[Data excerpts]
━━━━━━━━━━━━━━━━━━━━

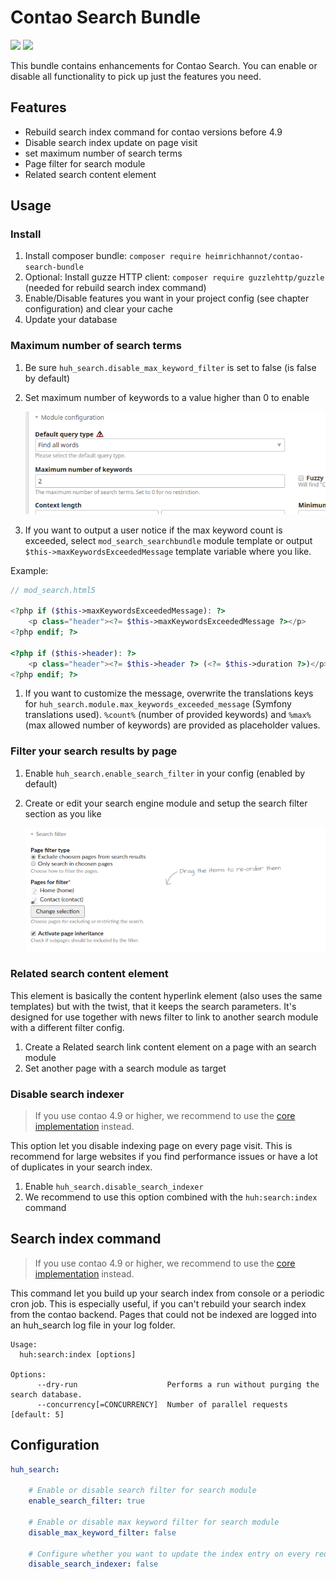 # Contao Search Bundle

[![](https://img.shields.io/packagist/v/heimrichhannot/contao-search-bundle.svg)](https://packagist.org/packages/heimrichhannot/contao-search-bundle)
[![](https://img.shields.io/packagist/dt/heimrichhannot/contao-search-bundle.svg)](https://packagist.org/packages/heimrichhannot/contao-search-bundle)

This bundle contains enhancements for Contao Search. You can enable or disable all functionality to pick up just the features you need.

## Features
* Rebuild search index command for contao versions before 4.9
* Disable search index update on page visit
* set maximum number of search terms
* Page filter for search module
* Related search content element

## Usage

### Install

1. Install composer bundle: `composer require heimrichhannot/contao-search-bundle`
1. Optional: Install guzze HTTP client: `composer require guzzlehttp/guzzle` (needed for rebuild search index command)
1. Enable/Disable features you want in your project config (see chapter configuration) and clear your cache
1. Update your database

### Maximum number of search terms

1. Be sure `huh_search.disable_max_keyword_filter` is set to false (is false by default)
1. Set maximum number of keywords to a value higher than 0 to enable

    ![Search engine module max keyword input](docs/images/screenshot_max_keywords.png)
    
1. If you want to output a user notice if the max keyword count is exceeded, select `mod_search_searchbundle` module template or output `$this->maxKeywordsExceededMessage` template variable where you like.

Example: 
```php
// mod_search.html5

<?php if ($this->maxKeywordsExceededMessage): ?>
    <p class="header"><?= $this->maxKeywordsExceededMessage ?></p>
<?php endif; ?>

<?php if ($this->header): ?>
    <p class="header"><?= $this->header ?> (<?= $this->duration ?>)</p>
<?php endif; ?>
```

1. If you want to customize the message, overwrite the translations keys for `huh_search.module.max_keywords_exceeded_message` (Symfony translations used). `%count%` (number of provided keywords) and `%max%` (max allowed number of keywords) are provided as placeholder values.

### Filter your search results by page

1. Enable `huh_search.enable_search_filter` in your config (enabled by default)
1. Create or edit your search engine module and setup the search filter section as you like

    ![Search engine module filter section](docs/images/screenshot_page_filter_module.png)

### Related search content element

This element is basically the content hyperlink element (also uses the same templates) but with the twist, that it keeps the search parameters. It's designed for use together with news filter to link to another search module with a different filter config.

1. Create a Related search link content element on a page with an search module
1. Set another page with a search module as target

### Disable search indexer

> If you use contao 4.9 or higher, we recommend to use the [core implementation](https://docs.contao.org/dev/framework/search-indexing/) instead.

This option let you disable indexing page on every page visit. This is recommend for large websites if you find performance issues or have a lot of duplicates in your search index.

1. Enable `huh_search.disable_search_indexer`
1. We recommend to use this option combined with the `huh:search:index` command

## Search index command

> If you use contao 4.9 or higher, we recommend to use the [core implementation](https://docs.contao.org/dev/framework/search-indexing/) instead.

This command let you build up your search index from console or a periodic cron job. This is especially useful, if you can't rebuild your search index from the contao backend. Pages that could not be indexed are logged into an huh_search log file in your log folder.

```
Usage:
  huh:search:index [options]

Options:
      --dry-run                    Performs a run without purging the search database.
      --concurrency[=CONCURRENCY]  Number of parallel requests [default: 5]
```

## Configuration

```yaml
huh_search:

    # Enable or disable search filter for search module
    enable_search_filter: true

    # Enable or disable max keyword filter for search module
    disable_max_keyword_filter: false

    # Configure whether you want to update the index entry on every request
    disable_search_indexer: false

```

━━━━━━━━━━━━━━━━━━━━

(Exercise aim) Your answer must be the exact lines of the records from the first one through the line containing "## Features", with no pictures in it.

(Task response)
 # Contao Search Bundle

[![](https://img.shields.io/packagist/v/heimrichhannot/contao-search-bundle.svg)](https://packagist.org/packages/heimrichhannot/contao-search-bundle)
[![](https://img.shields.io/packagist/dt/heimrichhannot/contao-search-bundle.svg)](https://packagist.org/packages/heimrichhannot/contao-search-bundle)

This bundle contains enhancements for Contao Search. You can enable or disable all functionality to pick up just the features you need.

## Features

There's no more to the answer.